Function for editing summary table

In [4]:
#subset summary to only include the spectrum with the max precursor intensity. 
#group by cluster index, then get the index of the max column value and then select that row from the dataframe.
#example call: summary_clean(summary)
def summary_clean(summary):
    summary_max_filter = summary.loc[summary.groupby('cluster index')['sum(precursor intensity)'].idxmax()]
    #copying table
    summary_max_lib = summary_max_filter.copy()
    #adding in columns to merge
    summary_max_lib['cluster_index_lib'] = summary_max_lib['cluster index']
    summary_max_lib['ScanNumber_lib'] = summary_max_lib['ScanNumber']
    summary_max_lib['Original_Path_lib'] = summary_max_lib['Original_Path']
    summary_max_lib = summary_max_lib[['cluster_index_lib','ScanNumber_lib','Original_Path_lib']].copy()
    return summary_max_filter, summary_max_lib

# ID clustered spectra to add to library

ID clustered spectra to add to library

Function: Find the pairs, based on filtered input files.
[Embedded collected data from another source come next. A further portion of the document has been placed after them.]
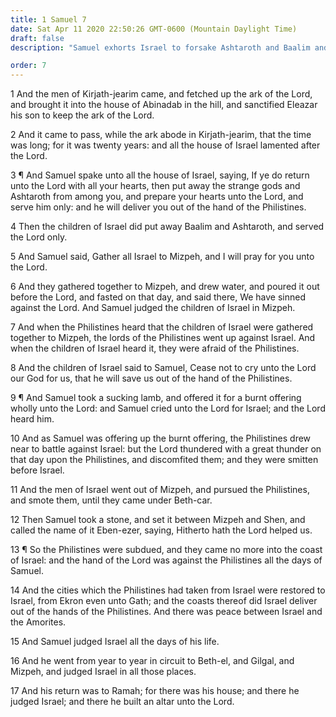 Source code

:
```yaml
---
title: 1 Samuel 7
date: Sat Apr 11 2020 22:50:26 GMT-0600 (Mountain Daylight Time)
draft: false
description: "Samuel exhorts Israel to forsake Ashtaroth and Baalim and serve the Lord—Israel fasts and seeks the Lord—The Philistines are subdued—Samuel judges Israel."

order: 7
---
```

    
1 And the men of Kirjath-jearim came, and fetched up the ark of the Lord, and brought it into the house of Abinadab in the hill, and sanctified Eleazar his son to keep the ark of the Lord.

2 And it came to pass, while the ark abode in Kirjath-jearim, that the time was long; for it was twenty years: and all the house of Israel lamented after the Lord.

3 ¶ And Samuel spake unto all the house of Israel, saying, If ye do return unto the Lord with all your hearts, then put away the strange gods and Ashtaroth from among you, and prepare your hearts unto the Lord, and serve him only: and he will deliver you out of the hand of the Philistines.

4 Then the children of Israel did put away Baalim and Ashtaroth, and served the Lord only.

5 And Samuel said, Gather all Israel to Mizpeh, and I will pray for you unto the Lord.

6 And they gathered together to Mizpeh, and drew water, and poured it out before the Lord, and fasted on that day, and said there, We have sinned against the Lord. And Samuel judged the children of Israel in Mizpeh.

7 And when the Philistines heard that the children of Israel were gathered together to Mizpeh, the lords of the Philistines went up against Israel. And when the children of Israel heard it, they were afraid of the Philistines.

8 And the children of Israel said to Samuel, Cease not to cry unto the Lord our God for us, that he will save us out of the hand of the Philistines.

9 ¶ And Samuel took a sucking lamb, and offered it for a burnt offering wholly unto the Lord: and Samuel cried unto the Lord for Israel; and the Lord heard him.

10 And as Samuel was offering up the burnt offering, the Philistines drew near to battle against Israel: but the Lord thundered with a great thunder on that day upon the Philistines, and discomfited them; and they were smitten before Israel.

11 And the men of Israel went out of Mizpeh, and pursued the Philistines, and smote them, until they came under Beth-car.

12 Then Samuel took a stone, and set it between Mizpeh and Shen, and called the name of it Eben-ezer, saying, Hitherto hath the Lord helped us.

13 ¶ So the Philistines were subdued, and they came no more into the coast of Israel: and the hand of the Lord was against the Philistines all the days of Samuel.

14 And the cities which the Philistines had taken from Israel were restored to Israel, from Ekron even unto Gath; and the coasts thereof did Israel deliver out of the hands of the Philistines. And there was peace between Israel and the Amorites.

15 And Samuel judged Israel all the days of his life.

16 And he went from year to year in circuit to Beth-el, and Gilgal, and Mizpeh, and judged Israel in all those places.

17 And his return was to Ramah; for there was his house; and there he judged Israel; and there he built an altar unto the Lord.
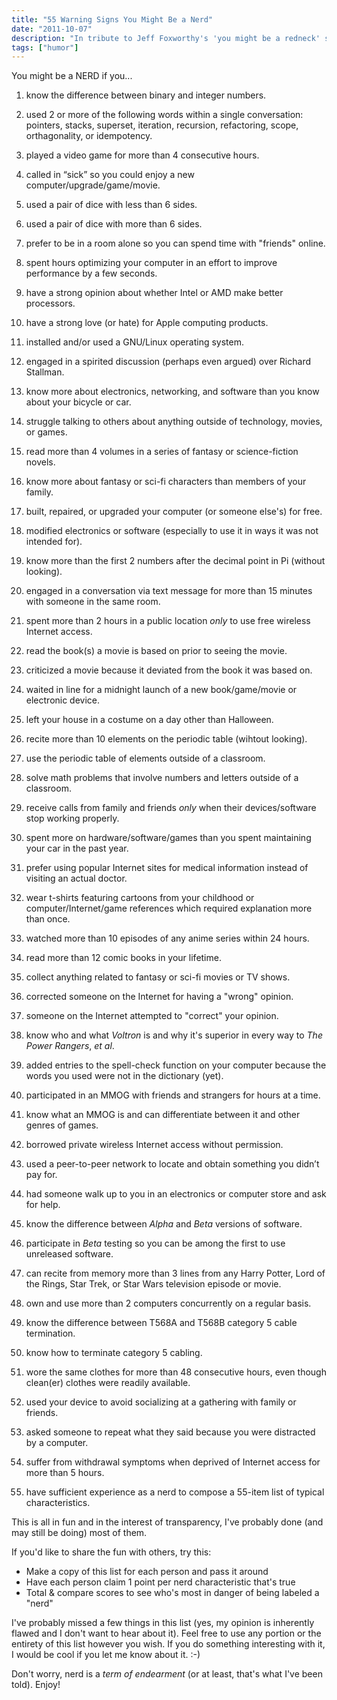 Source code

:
 ```yaml
---
title: "55 Warning Signs You Might Be a Nerd"
date: "2011-10-07"
description: "In tribute to Jeff Foxworthy's 'you might be a redneck' series, here are some indicators you might be a nerd."
tags: ["humor"]
---
```


You might be a NERD if you...

1. know the difference between binary and integer numbers.
2. used 2 or more of the following words within a single conversation: pointers, stacks, superset, iteration, recursion, refactoring, scope, orthagonality, or idempotency.
3. played a video game for more than 4 consecutive hours.
4. called in “sick” so you could enjoy a new computer/upgrade/game/movie.
5. used a pair of dice with less than 6 sides.
6. used a pair of dice with more than 6 sides.
7. prefer to be in a room alone so you can spend time with "friends" online.
8. spent hours optimizing your computer in an effort to improve performance by a few seconds.
9. have a strong opinion about whether Intel or AMD make better processors.
10. have a strong love (or hate) for Apple computing products.

11. installed and/or used a GNU/Linux operating system.
12. engaged in a spirited discussion (perhaps even argued) over Richard Stallman.
13. know more about electronics, networking, and software than you know about your bicycle or car.
14. struggle talking to others about anything outside of technology, movies, or games.
15. read more than 4 volumes in a series of fantasy or science-fiction novels.
16. know more about fantasy or sci-fi characters than members of your family.
17. built, repaired, or upgraded your computer (or someone else's) for free.
18. modified electronics or software (especially to use it in ways it was not intended for).
19. know more than the first 2 numbers after the decimal point in Pi (without looking).
20. engaged in a conversation via text message for more than 15 minutes with someone in the same room.

21. spent more than 2 hours in a public location *only* to use free wireless Internet access.
22. read the book(s) a movie is based on prior to seeing the movie.
23. criticized a movie because it deviated from the book it was based on.
24. waited in line for a midnight launch of a new book/game/movie or electronic device.
25. left your house in a costume on a day other than Halloween.
26. recite more than 10 elements on the periodic table (wihtout looking).
27. use the periodic table of elements outside of a classroom.
28. solve math problems that involve numbers and letters outside of a classroom.
29. receive calls from family and friends *only* when their devices/software stop working properly.
30. spent more on hardware/software/games than you spent maintaining your car in the past year.

31. prefer using popular Internet sites for medical information instead of visiting an actual doctor.
32. wear t-shirts featuring cartoons from your childhood or computer/Internet/game references which required explanation more than once.
33. watched more than 10 episodes of any anime series within 24 hours.
34. read more than 12 comic books in your lifetime.
35. collect anything related to fantasy or sci-fi movies or TV shows.
36. corrected someone on the Internet for having a "wrong" opinion.
37. someone on the Internet attempted to "correct" your opinion.
38. know who and what *Voltron* is and why it's superior in every way to *The Power Rangers*, *et al*.
39. added entries to the spell-check function on your computer because the words you used were not in the dictionary (yet).
40. participated in an MMOG with friends and strangers for hours at a time.

41. know what an MMOG is and can differentiate between it and other genres of games.
42. borrowed private wireless Internet access without permission.
43. used a peer-to-peer network to locate and obtain something you didn’t pay for.
44. had someone walk up to you in an electronics or computer store and ask for help.
45. know the difference between *Alpha* and *Beta* versions of software.
46. participate in *Beta* testing so you can be among the first to use unreleased software. 
47. can recite from memory more than 3 lines from any Harry Potter, Lord of the Rings, Star Trek, or Star Wars television episode or movie.
48. own and use more than 2 computers concurrently on a regular basis.
49. know the difference between T568A and T568B category 5 cable termination.
50. know how to terminate category 5 cabling.

51. wore the same clothes for more than 48 consecutive hours, even though clean(er) clothes were readily available.
52. used your device to avoid socializing at a gathering with family or friends.
53. asked someone to repeat what they said because you were distracted by a computer.
54. suffer from withdrawal symptoms when deprived of Internet access for more than 5 hours.
55. have sufficient experience as a nerd to compose a 55-item list of typical characteristics.

This is all in fun and in the interest of transparency, I've probably done (and may still be doing) most of them.

If you'd like to share the fun with others, try this:

- Make a copy of this list for each person and pass it around
- Have each person claim 1 point per nerd characteristic that's true
- Total & compare scores to see who's most in danger of being labeled a "nerd"

I've probably missed a few things in this list (yes, my opinion is inherently flawed and I don't want to hear about it). Feel free to use any portion or the entirety of this list however you wish. If you do something interesting with it, I would be cool if you let me know about it. :-)

Don't worry, nerd is a *term of endearment* (or at least, that's what I've been told). Enjoy!

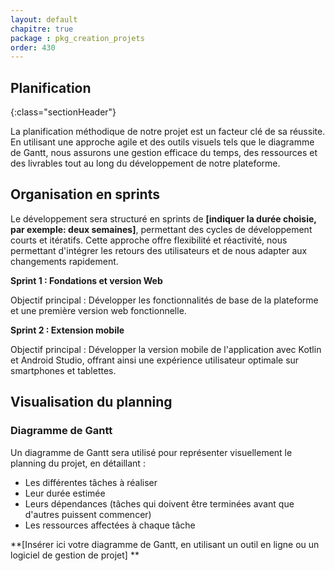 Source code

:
 ```yaml
---
layout: default
chapitre: true
package : pkg_creation_projets
order: 430
---
```


## Planification
{:class="sectionHeader"}

<!-- note -->

La planification méthodique de notre projet est un facteur clé de sa réussite. En utilisant une approche agile et des outils visuels tels que le diagramme de Gantt, nous assurons une gestion efficace du temps, des ressources et des livrables tout au long du développement de notre plateforme. 

##  Organisation en sprints

Le développement sera structuré en sprints de **[indiquer la durée choisie, par exemple: deux semaines]**,  permettant des cycles de développement courts et itératifs. Cette approche offre flexibilité et réactivité, nous permettant d'intégrer les retours des utilisateurs et de nous adapter aux changements rapidement.

**Sprint 1 :  Fondations et version Web**

Objectif principal : Développer les fonctionnalités de base de la plateforme et une première version web fonctionnelle.

**Sprint 2 :  Extension mobile**

Objectif principal :  Développer la version mobile de l'application avec Kotlin et Android Studio,  offrant ainsi une expérience utilisateur optimale sur smartphones et tablettes. 

##  Visualisation du planning

### Diagramme de Gantt 

Un diagramme de Gantt sera utilisé pour représenter visuellement le planning du projet, en détaillant :

-  Les différentes tâches à réaliser 
-  Leur durée estimée
-  Leurs dépendances (tâches qui doivent être terminées avant que d'autres puissent commencer) 
-  Les ressources affectées à chaque tâche 

<!-- new slide --> 

**[Insérer ici votre diagramme de Gantt,  en utilisant un outil en ligne ou un logiciel de gestion de projet] ** 
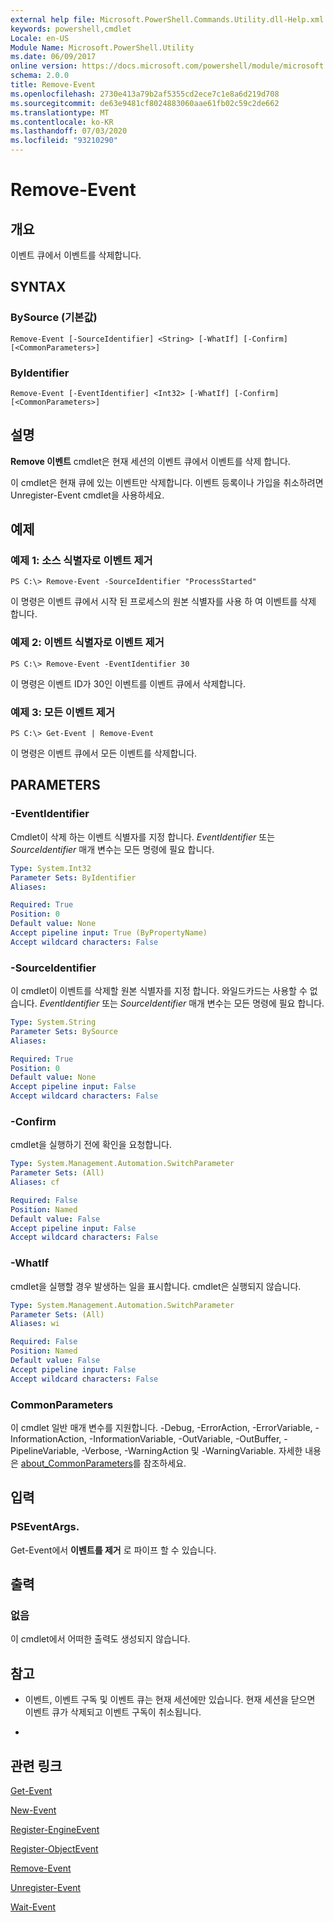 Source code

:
 ```yaml
---
external help file: Microsoft.PowerShell.Commands.Utility.dll-Help.xml
keywords: powershell,cmdlet
Locale: en-US
Module Name: Microsoft.PowerShell.Utility
ms.date: 06/09/2017
online version: https://docs.microsoft.com/powershell/module/microsoft.powershell.utility/remove-event?view=powershell-7&WT.mc_id=ps-gethelp
schema: 2.0.0
title: Remove-Event
ms.openlocfilehash: 2730e413a79b2af5355cd2ece7c1e8a6d219d708
ms.sourcegitcommit: de63e9481cf8024883060aae61fb02c59c2de662
ms.translationtype: MT
ms.contentlocale: ko-KR
ms.lasthandoff: 07/03/2020
ms.locfileid: "93210290"
---
```

# Remove-Event

## 개요
이벤트 큐에서 이벤트를 삭제합니다.

## SYNTAX

### BySource (기본값)

```
Remove-Event [-SourceIdentifier] <String> [-WhatIf] [-Confirm] [<CommonParameters>]
```

### ByIdentifier

```
Remove-Event [-EventIdentifier] <Int32> [-WhatIf] [-Confirm] [<CommonParameters>]
```

## 설명
**Remove 이벤트** cmdlet은 현재 세션의 이벤트 큐에서 이벤트를 삭제 합니다.

이 cmdlet은 현재 큐에 있는 이벤트만 삭제합니다.
이벤트 등록이나 가입을 취소하려면 Unregister-Event cmdlet을 사용하세요.

## 예제

### 예제 1: 소스 식별자로 이벤트 제거

```
PS C:\> Remove-Event -SourceIdentifier "ProcessStarted"
```

이 명령은 이벤트 큐에서 시작 된 프로세스의 원본 식별자를 사용 하 여 이벤트를 삭제 합니다.

### 예제 2: 이벤트 식별자로 이벤트 제거

```
PS C:\> Remove-Event -EventIdentifier 30
```

이 명령은 이벤트 ID가 30인 이벤트를 이벤트 큐에서 삭제합니다.

### 예제 3: 모든 이벤트 제거

```
PS C:\> Get-Event | Remove-Event
```

이 명령은 이벤트 큐에서 모든 이벤트를 삭제합니다.

## PARAMETERS

### -EventIdentifier
Cmdlet이 삭제 하는 이벤트 식별자를 지정 합니다.
*EventIdentifier* 또는 *SourceIdentifier* 매개 변수는 모든 명령에 필요 합니다.

```yaml
Type: System.Int32
Parameter Sets: ByIdentifier
Aliases:

Required: True
Position: 0
Default value: None
Accept pipeline input: True (ByPropertyName)
Accept wildcard characters: False
```

### -SourceIdentifier
이 cmdlet이 이벤트를 삭제할 원본 식별자를 지정 합니다.
와일드카드는 사용할 수 없습니다.
*EventIdentifier* 또는 *SourceIdentifier* 매개 변수는 모든 명령에 필요 합니다.

```yaml
Type: System.String
Parameter Sets: BySource
Aliases:

Required: True
Position: 0
Default value: None
Accept pipeline input: False
Accept wildcard characters: False
```

### -Confirm
cmdlet을 실행하기 전에 확인을 요청합니다.

```yaml
Type: System.Management.Automation.SwitchParameter
Parameter Sets: (All)
Aliases: cf

Required: False
Position: Named
Default value: False
Accept pipeline input: False
Accept wildcard characters: False
```

### -WhatIf
cmdlet을 실행할 경우 발생하는 일을 표시합니다.
cmdlet은 실행되지 않습니다.

```yaml
Type: System.Management.Automation.SwitchParameter
Parameter Sets: (All)
Aliases: wi

Required: False
Position: Named
Default value: False
Accept pipeline input: False
Accept wildcard characters: False
```

### CommonParameters
이 cmdlet 일반 매개 변수를 지원합니다. -Debug, -ErrorAction, -ErrorVariable, -InformationAction, -InformationVariable, -OutVariable, -OutBuffer, -PipelineVariable, -Verbose, -WarningAction 및 -WarningVariable. 자세한 내용은 [about_CommonParameters](https://go.microsoft.com/fwlink/?LinkID=113216)를 참조하세요.

## 입력

### PSEventArgs.
Get-Event에서 **이벤트를 제거** 로 파이프 할 수 있습니다.

## 출력

### 없음
이 cmdlet에서 어떠한 출력도 생성되지 않습니다.

## 참고

* 이벤트, 이벤트 구독 및 이벤트 큐는 현재 세션에만 있습니다. 현재 세션을 닫으면 이벤트 큐가 삭제되고 이벤트 구독이 취소됩니다.

*

## 관련 링크

[Get-Event](Get-Event.md)

[New-Event](New-Event.md)

[Register-EngineEvent](Register-EngineEvent.md)

[Register-ObjectEvent](Register-ObjectEvent.md)

[Remove-Event](Remove-Event.md)

[Unregister-Event](Unregister-Event.md)

[Wait-Event](Wait-Event.md)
Create a column that contains the opposite clusterid, which is the scan number needed to add a new suspect annotation.

In [5]:
#example call: concat_pairs(IDs_subset,pairs_subset,summary_max_filter) ; as long as the inputs have been defined previously
def concat_pairs(IDs_subset,pairs_subset,summary_max_filter,summary_max_lib):
    clusterid1_pairs = pd.merge(pairs_subset, IDs_subset, left_on='CLUSTERID1', right_on='#Scan#')
    clusterid1_pairs['suspect_index'] = clusterid1_pairs['CLUSTERID2']
    clusterid1_pairs['sign'] = '+'
    clusterid2_pairs = pd.merge(pairs_subset, IDs_subset, left_on='CLUSTERID2', right_on='#Scan#')
    clusterid2_pairs['suspect_index'] = clusterid2_pairs['CLUSTERID1']
    clusterid2_pairs['sign'] = '-'
    #concatenate the two dataframes
    suspect_pairs = pd.concat([clusterid1_pairs, clusterid2_pairs])
    suspect_pairs.reset_index(drop=True, inplace=True)
    #define suspect compound name
    suspect_pairs["Suspect Name"] = "Suspect related to " + suspect_pairs["Compound_Name"] + " " + suspect_pairs["sign"] + suspect_pairs["putative_ID"]
    
    #if this is a function, should spit out a warning
    boolean = not suspect_pairs['Suspect Name'].is_unique
    boolean

    if boolean == True:
        print('There is more than one suspect match per LibraryID')
    
    #if this is a function, should spit out a warning
    boolean = not suspect_pairs['suspect_index'].is_unique
    boolean

    if boolean == True:
        print('There is more than one analog match per suspect scan')
    
    #the first columns refer to the annotation that was used to propagate to the suspect
    #then come the suspect name, index
    new_suspect_pairs = suspect_pairs[['#Scan#', 'abs_DeltaMZ', 'Compound_Name', 'Precursor_MZ', 'Adduct', 'LibraryQualityString', 'SpectrumID', 'Suspect Name', 'suspect_index']].copy()
    
    #to add: add in the filepath and scan number for the identified compound - 
    #will be the feature with highest precursor intensity that matches to #Scan#
    suspect_library = pd.merge(new_suspect_pairs, summary_max_filter, left_on='suspect_index', right_on='cluster index')
    suspect_library2 = pd.merge(suspect_library, summary_max_lib, left_on='#Scan#', right_on='cluster_index_lib')
    
    return suspect_library2

# Generate suspect library using functions defined above

In [6]:
#extract list of MSV IDs from CLUSTERSUMMARY folder
MSV923_apr232020 = pd.read_csv('filenames3.csv')

In [7]:
results = []
msv_ids = MSV923_apr232020['filenames3.txt'].tolist()
#msv_ids = ['MSV000078547', 'MSV000078548', 'MSV000078551', 'MSV000078552', 'MSV000078556']
for msv_id in msv_ids:
    IDs = pd.read_csv(f'ftp://massive.ucsd.edu/MSV000084314/other/IDENTIFICATIONS/{msv_id}_identifications.tsv', sep='\t')
    pairs = pd.read_csv(f'ftp://massive.ucsd.edu/MSV000084314/other/PAIRS/{msv_id}_pairs.tsv', sep='\t')
    summary = pd.read_csv(f'ftp://massive.ucsd.edu/MSV000084314/other/CLUSTERSUMMARY/{msv_id}_summary.tsv', sep='\t')
    
    IDs_subset = id_clean(IDs)
    pairs_subset = pairs_clean(pairs)
    summary_max_filter, summary_max_lib = summary_clean(summary)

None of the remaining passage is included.